▶ Task objective
Repeat the listing exactly, line by line, and leave the pictures behind.
----------------
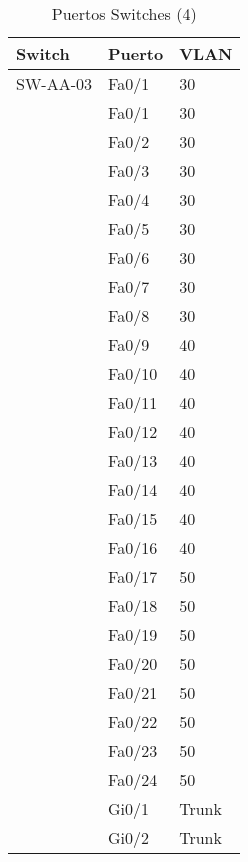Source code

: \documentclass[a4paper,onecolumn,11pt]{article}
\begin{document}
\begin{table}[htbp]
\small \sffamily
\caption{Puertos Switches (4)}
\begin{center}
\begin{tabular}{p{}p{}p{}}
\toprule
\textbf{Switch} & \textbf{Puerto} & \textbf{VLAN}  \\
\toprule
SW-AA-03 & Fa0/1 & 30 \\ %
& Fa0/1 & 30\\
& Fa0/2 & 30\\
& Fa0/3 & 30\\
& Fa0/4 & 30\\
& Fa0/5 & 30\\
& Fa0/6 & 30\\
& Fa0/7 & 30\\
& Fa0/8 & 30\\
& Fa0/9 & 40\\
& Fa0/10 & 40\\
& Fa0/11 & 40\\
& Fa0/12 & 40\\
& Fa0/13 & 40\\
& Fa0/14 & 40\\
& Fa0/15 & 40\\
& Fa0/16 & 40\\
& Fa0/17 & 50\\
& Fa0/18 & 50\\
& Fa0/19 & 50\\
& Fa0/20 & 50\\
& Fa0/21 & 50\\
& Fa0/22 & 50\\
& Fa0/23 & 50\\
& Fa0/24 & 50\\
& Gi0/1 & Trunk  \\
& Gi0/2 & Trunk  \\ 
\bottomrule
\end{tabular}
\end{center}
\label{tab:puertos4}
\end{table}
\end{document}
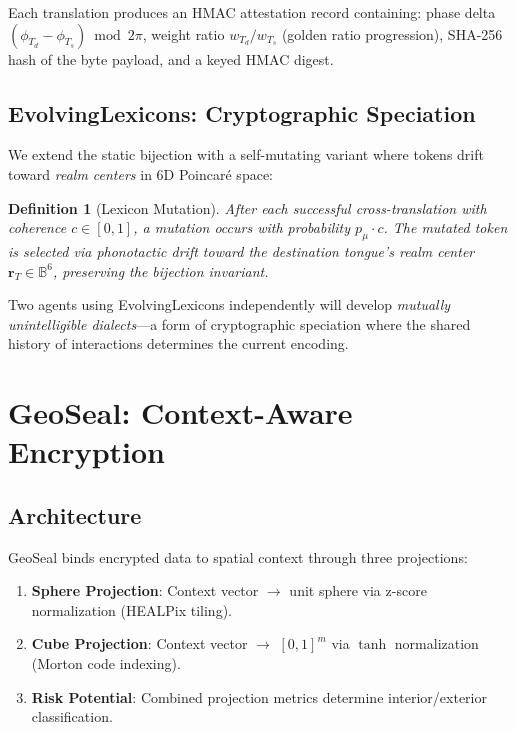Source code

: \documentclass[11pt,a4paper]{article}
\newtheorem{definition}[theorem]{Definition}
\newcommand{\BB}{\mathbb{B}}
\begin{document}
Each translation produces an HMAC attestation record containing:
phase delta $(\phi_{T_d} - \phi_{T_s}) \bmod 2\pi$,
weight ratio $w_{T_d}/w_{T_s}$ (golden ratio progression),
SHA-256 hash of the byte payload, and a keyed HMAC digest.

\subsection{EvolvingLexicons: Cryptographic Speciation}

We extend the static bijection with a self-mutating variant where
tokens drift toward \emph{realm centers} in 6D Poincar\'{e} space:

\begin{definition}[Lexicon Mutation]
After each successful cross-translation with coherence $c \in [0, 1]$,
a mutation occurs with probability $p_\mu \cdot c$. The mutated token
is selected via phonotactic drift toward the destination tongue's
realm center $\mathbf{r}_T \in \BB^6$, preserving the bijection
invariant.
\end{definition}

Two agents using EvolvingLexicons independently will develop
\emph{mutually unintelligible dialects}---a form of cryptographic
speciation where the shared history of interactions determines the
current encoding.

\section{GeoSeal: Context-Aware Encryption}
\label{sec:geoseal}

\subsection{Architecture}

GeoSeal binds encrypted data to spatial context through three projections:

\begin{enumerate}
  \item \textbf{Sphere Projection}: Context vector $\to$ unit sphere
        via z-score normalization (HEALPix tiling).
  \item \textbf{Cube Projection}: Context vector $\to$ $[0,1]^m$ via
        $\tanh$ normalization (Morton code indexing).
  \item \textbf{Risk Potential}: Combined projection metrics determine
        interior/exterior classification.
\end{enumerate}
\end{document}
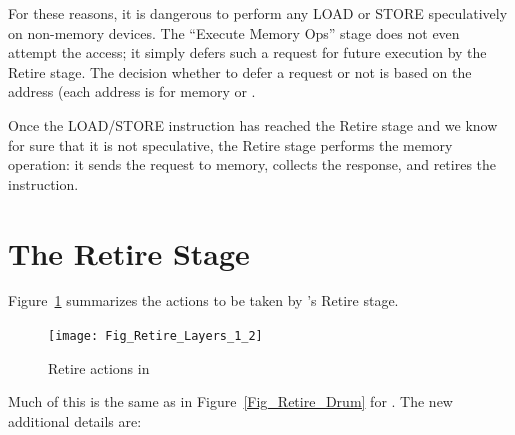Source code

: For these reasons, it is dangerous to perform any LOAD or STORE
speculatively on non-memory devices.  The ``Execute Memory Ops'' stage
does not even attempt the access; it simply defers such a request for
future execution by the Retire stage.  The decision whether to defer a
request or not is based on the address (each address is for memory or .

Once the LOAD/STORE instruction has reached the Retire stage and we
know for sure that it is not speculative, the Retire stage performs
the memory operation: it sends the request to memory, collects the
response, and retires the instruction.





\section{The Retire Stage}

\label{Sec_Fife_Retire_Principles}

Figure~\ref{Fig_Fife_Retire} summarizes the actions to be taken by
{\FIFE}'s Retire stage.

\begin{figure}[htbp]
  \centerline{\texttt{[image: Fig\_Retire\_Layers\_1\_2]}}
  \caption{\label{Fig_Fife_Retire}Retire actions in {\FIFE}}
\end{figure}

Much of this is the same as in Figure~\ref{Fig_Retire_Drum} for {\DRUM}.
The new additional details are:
----------------
▶ Finished exercise
Source code

: \documentclass[a4paper,onecolumn,11pt]{article}
\begin{document}
\begin{table}[htbp]
\small \sffamily
\caption{Puertos Switches (4)}
\begin{center}
\begin{tabular}{p{}p{}p{}}
\toprule
\textbf{Switch} & \textbf{Puerto} & \textbf{VLAN}  \\
\toprule
SW-AA-03 & Fa0/1 & 30 \\ %
& Fa0/1 & 30\\
& Fa0/2 & 30\\
& Fa0/3 & 30\\
& Fa0/4 & 30\\
& Fa0/5 & 30\\
& Fa0/6 & 30\\
& Fa0/7 & 30\\
& Fa0/8 & 30\\
& Fa0/9 & 40\\
& Fa0/10 & 40\\
& Fa0/11 & 40\\
& Fa0/12 & 40\\
& Fa0/13 & 40\\
& Fa0/14 & 40\\
& Fa0/15 & 40\\
& Fa0/16 & 40\\
& Fa0/17 & 50\\
& Fa0/18 & 50\\
& Fa0/19 & 50\\
& Fa0/20 & 50\\
& Fa0/21 & 50\\
& Fa0/22 & 50\\
& Fa0/23 & 50\\
& Fa0/24 & 50\\
& Gi0/1 & Trunk  \\
& Gi0/2 & Trunk  \\ 
\bottomrule
\end{tabular}
\end{center}
\label{tab:puertos4}
\end{table}
\end{document}
Source code

: \documentclass[11pt,a4paper]{article}
\newtheorem{definition}[theorem]{Definition}
\newcommand{\BB}{\mathbb{B}}
\begin{document}
Each translation produces an HMAC attestation record containing:
phase delta $(\phi_{T_d} - \phi_{T_s}) \bmod 2\pi$,
weight ratio $w_{T_d}/w_{T_s}$ (golden ratio progression),
SHA-256 hash of the byte payload, and a keyed HMAC digest.

\subsection{EvolvingLexicons: Cryptographic Speciation}

We extend the static bijection with a self-mutating variant where
tokens drift toward \emph{realm centers} in 6D Poincar\'{e} space:

\begin{definition}[Lexicon Mutation]
After each successful cross-translation with coherence $c \in [0, 1]$,
a mutation occurs with probability $p_\mu \cdot c$. The mutated token
is selected via phonotactic drift toward the destination tongue's
realm center $\mathbf{r}_T \in \BB^6$, preserving the bijection
invariant.
\end{definition}

Two agents using EvolvingLexicons independently will develop
\emph{mutually unintelligible dialects}---a form of cryptographic
speciation where the shared history of interactions determines the
current encoding.

\section{GeoSeal: Context-Aware Encryption}
\label{sec:geoseal}

\subsection{Architecture}

GeoSeal binds encrypted data to spatial context through three projections:

\begin{enumerate}
  \item \textbf{Sphere Projection}: Context vector $\to$ unit sphere
        via z-score normalization (HEALPix tiling).
  \item \textbf{Cube Projection}: Context vector $\to$ $[0,1]^m$ via
        $\tanh$ normalization (Morton code indexing).
  \item \textbf{Risk Potential}: Combined projection metrics determine
        interior/exterior classification.
\end{enumerate}
\end{document}
Source code

: For these reasons, it is dangerous to perform any LOAD or STORE
speculatively on non-memory devices.  The ``Execute Memory Ops'' stage
does not even attempt the access; it simply defers such a request for
future execution by the Retire stage.  The decision whether to defer a
request or not is based on the address (each address is for memory or .

Once the LOAD/STORE instruction has reached the Retire stage and we
know for sure that it is not speculative, the Retire stage performs
the memory operation: it sends the request to memory, collects the
response, and retires the instruction.





\section{The Retire Stage}

\label{Sec_Fife_Retire_Principles}

Figure~\ref{Fig_Fife_Retire} summarizes the actions to be taken by
{\FIFE}'s Retire stage.

\begin{figure}[htbp]
  \centerline{\texttt{[image: Fig\_Retire\_Layers\_1\_2]}}
  \caption{\label{Fig_Fife_Retire}Retire actions in {\FIFE}}
\end{figure}

Much of this is the same as in Figure~\ref{Fig_Retire_Drum} for {\DRUM}.
The new additional details are:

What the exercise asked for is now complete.